━━ DATA PROVIDED ━━

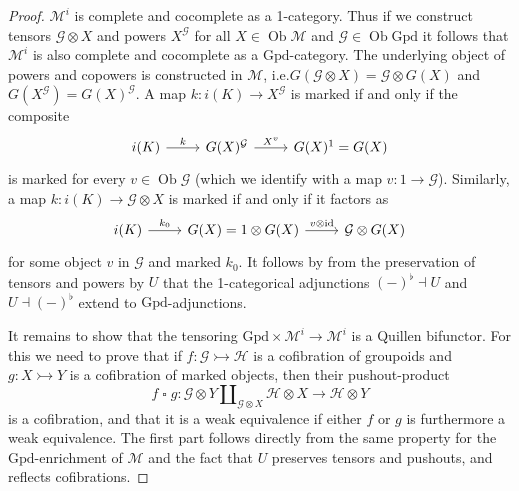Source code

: \documentclass[a4paper]{article}
\theoremstyle{remark}
\theoremstyle{definition}
\begin{document}
\begin{proof}
  $\mathcal{M}^i$ is complete and cocomplete as a 1-category.
  Thus if we construct tensors $\mathcal{G} \otimes X$ and powers $X^\mathcal{G}$ for all $X \in \operatorname{Ob} \mathcal{M}$ and $\mathcal{G} \in \operatorname{Ob} \mathrm{Gpd}$ it follows that $\mathcal{M}^i$ is also complete and cocomplete as a $\mathrm{Gpd}$-category.
  The underlying object of powers and copowers is constructed in $\mathcal{M}$, i.e.\@ $G(\mathcal{G} \otimes X) = \mathcal{G} \otimes G(X)$ and $G(X^\mathcal{G}) = G(X)^\mathcal{G}$.
  A map $k : i(K) \rightarrow X^\mathcal{G}$ is marked if and only if the composite
  \begin{equation}
    \begin{tikzcd}
      i(K) \arrow[r, "k"] & G(X)^\mathcal{G} \arrow[r, "X^v"] & G(X)^1 = G(X)
    \end{tikzcd}
  \end{equation}
  is marked for every $v \in \operatorname{Ob} \mathcal{G}$ (which we identify with a map $v : 1 \rightarrow \mathcal{G}$).
  Similarly, a map $k : i(K) \rightarrow \mathcal{G} \otimes X$ is marked if and only if it factors as
  \begin{equation}
    \begin{tikzcd}
      i(K) \arrow[r, "k_0"] & G(X) = 1 \otimes G(X) \arrow[r, "v \mathbin{\otimes} \mathrm{id}"] & \mathcal{G} \otimes G(X)
    \end{tikzcd}
  \end{equation}
  for some object $v$ in $\mathcal{G}$ and marked $k_0$.
  It follows by \cite[Theorem 4.85]{basic-concepts-of-enriched-category-theory} from the preservation of tensors and powers by $U$ that the 1-categorical adjunctions $(-)^\flat \dashv U$ and $U \dashv (-)^\flat$ extend to $\mathrm{Gpd}$-adjunctions.

  It remains to show that the tensoring $\mathrm{Gpd} \times \mathcal{M}^i \rightarrow \mathcal{M}^i$ is a Quillen bifunctor.
  For this we need to prove that if $f : \mathcal{G} \rightarrowtail \mathcal{H}$ is a cofibration of groupoids and $g : X \rightarrowtail Y$ is a cofibration of marked objects, then their pushout-product
  \begin{equation}
    f \mathbin{\square} g : \mathcal{G} \otimes Y \amalg_{\mathcal{G} \otimes X} \mathcal{H} \otimes X \rightarrow \mathcal{H} \otimes Y
  \end{equation}
  is a cofibration, and that it is a weak equivalence if either $f$ or $g$ is furthermore a weak equivalence.
  The first part follows directly from the same property for the $\mathrm{Gpd}$-enrichment of $\mathcal{M}$ and the fact that $U$ preserves tensors and pushouts, and reflects cofibrations.


\end{proof}
\end{document}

━━━

> **WHAT TO PRODUCE**:
Word for word, restate every line of the listing, omitting the pictures.

> **TASK OUTPUT**:
Source code

: \documentclass[a4paper]{article}
\theoremstyle{remark}
\theoremstyle{definition}
\begin{document}
\begin{proof}
  $\mathcal{M}^i$ is complete and cocomplete as a 1-category.
  Thus if we construct tensors $\mathcal{G} \otimes X$ and powers $X^\mathcal{G}$ for all $X \in \operatorname{Ob} \mathcal{M}$ and $\mathcal{G} \in \operatorname{Ob} \mathrm{Gpd}$ it follows that $\mathcal{M}^i$ is also complete and cocomplete as a $\mathrm{Gpd}$-category.
  The underlying object of powers and copowers is constructed in $\mathcal{M}$, i.e.\@ $G(\mathcal{G} \otimes X) = \mathcal{G} \otimes G(X)$ and $G(X^\mathcal{G}) = G(X)^\mathcal{G}$.
  A map $k : i(K) \rightarrow X^\mathcal{G}$ is marked if and only if the composite
  \begin{equation}
    \begin{tikzcd}
      i(K) \arrow[r, "k"] & G(X)^\mathcal{G} \arrow[r, "X^v"] & G(X)^1 = G(X)
    \end{tikzcd}
  \end{equation}
  is marked for every $v \in \operatorname{Ob} \mathcal{G}$ (which we identify with a map $v : 1 \rightarrow \mathcal{G}$).
  Similarly, a map $k : i(K) \rightarrow \mathcal{G} \otimes X$ is marked if and only if it factors as
  \begin{equation}
    \begin{tikzcd}
      i(K) \arrow[r, "k_0"] & G(X) = 1 \otimes G(X) \arrow[r, "v \mathbin{\otimes} \mathrm{id}"] & \mathcal{G} \otimes G(X)
    \end{tikzcd}
  \end{equation}
  for some object $v$ in $\mathcal{G}$ and marked $k_0$.
  It follows by \cite[Theorem 4.85]{basic-concepts-of-enriched-category-theory} from the preservation of tensors and powers by $U$ that the 1-categorical adjunctions $(-)^\flat \dashv U$ and $U \dashv (-)^\flat$ extend to $\mathrm{Gpd}$-adjunctions.

  It remains to show that the tensoring $\mathrm{Gpd} \times \mathcal{M}^i \rightarrow \mathcal{M}^i$ is a Quillen bifunctor.
  For this we need to prove that if $f : \mathcal{G} \rightarrowtail \mathcal{H}$ is a cofibration of groupoids and $g : X \rightarrowtail Y$ is a cofibration of marked objects, then their pushout-product
  \begin{equation}
    f \mathbin{\square} g : \mathcal{G} \otimes Y \amalg_{\mathcal{G} \otimes X} \mathcal{H} \otimes X \rightarrow \mathcal{H} \otimes Y
  \end{equation}
  is a cofibration, and that it is a weak equivalence if either $f$ or $g$ is furthermore a weak equivalence.
  The first part follows directly from the same property for the $\mathrm{Gpd}$-enrichment of $\mathcal{M}$ and the fact that $U$ preserves tensors and pushouts, and reflects cofibrations.


\end{proof}
\end{document}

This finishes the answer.